PROBLEM DESCRIPTION: Restate every record that follows, keeping it exact.

(Saved entries)
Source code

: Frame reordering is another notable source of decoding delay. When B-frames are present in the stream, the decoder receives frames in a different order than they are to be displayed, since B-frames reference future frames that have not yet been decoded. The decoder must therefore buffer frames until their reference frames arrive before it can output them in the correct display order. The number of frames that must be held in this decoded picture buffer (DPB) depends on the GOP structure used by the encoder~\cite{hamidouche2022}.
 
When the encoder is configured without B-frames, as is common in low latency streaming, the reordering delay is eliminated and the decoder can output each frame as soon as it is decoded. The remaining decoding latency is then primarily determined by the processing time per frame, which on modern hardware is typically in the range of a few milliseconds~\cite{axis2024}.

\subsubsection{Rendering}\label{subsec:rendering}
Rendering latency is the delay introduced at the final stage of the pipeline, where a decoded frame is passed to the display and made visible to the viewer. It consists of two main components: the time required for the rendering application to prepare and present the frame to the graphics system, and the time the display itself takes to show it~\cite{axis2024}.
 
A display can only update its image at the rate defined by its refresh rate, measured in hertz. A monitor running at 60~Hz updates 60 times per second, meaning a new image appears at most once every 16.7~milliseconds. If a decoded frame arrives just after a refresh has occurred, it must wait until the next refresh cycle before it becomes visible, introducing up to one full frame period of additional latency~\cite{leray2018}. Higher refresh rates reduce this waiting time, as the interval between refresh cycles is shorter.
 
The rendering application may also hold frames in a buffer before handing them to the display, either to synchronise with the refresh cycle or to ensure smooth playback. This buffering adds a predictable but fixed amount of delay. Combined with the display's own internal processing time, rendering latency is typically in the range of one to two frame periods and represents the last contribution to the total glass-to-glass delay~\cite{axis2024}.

RESULT:
Source code

: Frame reordering is another notable source of decoding delay. When B-frames are present in the stream, the decoder receives frames in a different order than they are to be displayed, since B-frames reference future frames that have not yet been decoded. The decoder must therefore buffer frames until their reference frames arrive before it can output them in the correct display order. The number of frames that must be held in this decoded picture buffer (DPB) depends on the GOP structure used by the encoder~\cite{hamidouche2022}.
 
When the encoder is configured without B-frames, as is common in low latency streaming, the reordering delay is eliminated and the decoder can output each frame as soon as it is decoded. The remaining decoding latency is then primarily determined by the processing time per frame, which on modern hardware is typically in the range of a few milliseconds~\cite{axis2024}.

\subsubsection{Rendering}\label{subsec:rendering}
Rendering latency is the delay introduced at the final stage of the pipeline, where a decoded frame is passed to the display and made visible to the viewer. It consists of two main components: the time required for the rendering application to prepare and present the frame to the graphics system, and the time the display itself takes to show it~\cite{axis2024}.
 
A display can only update its image at the rate defined by its refresh rate, measured in hertz. A monitor running at 60~Hz updates 60 times per second, meaning a new image appears at most once every 16.7~milliseconds. If a decoded frame arrives just after a refresh has occurred, it must wait until the next refresh cycle before it becomes visible, introducing up to one full frame period of additional latency~\cite{leray2018}. Higher refresh rates reduce this waiting time, as the interval between refresh cycles is shorter.
 
The rendering application may also hold frames in a buffer before handing them to the display, either to synchronise with the refresh cycle or to ensure smooth playback. This buffering adds a predictable but fixed amount of delay. Combined with the display's own internal processing time, rendering latency is typically in the range of one to two frame periods and represents the last contribution to the total glass-to-glass delay~\cite{axis2024}.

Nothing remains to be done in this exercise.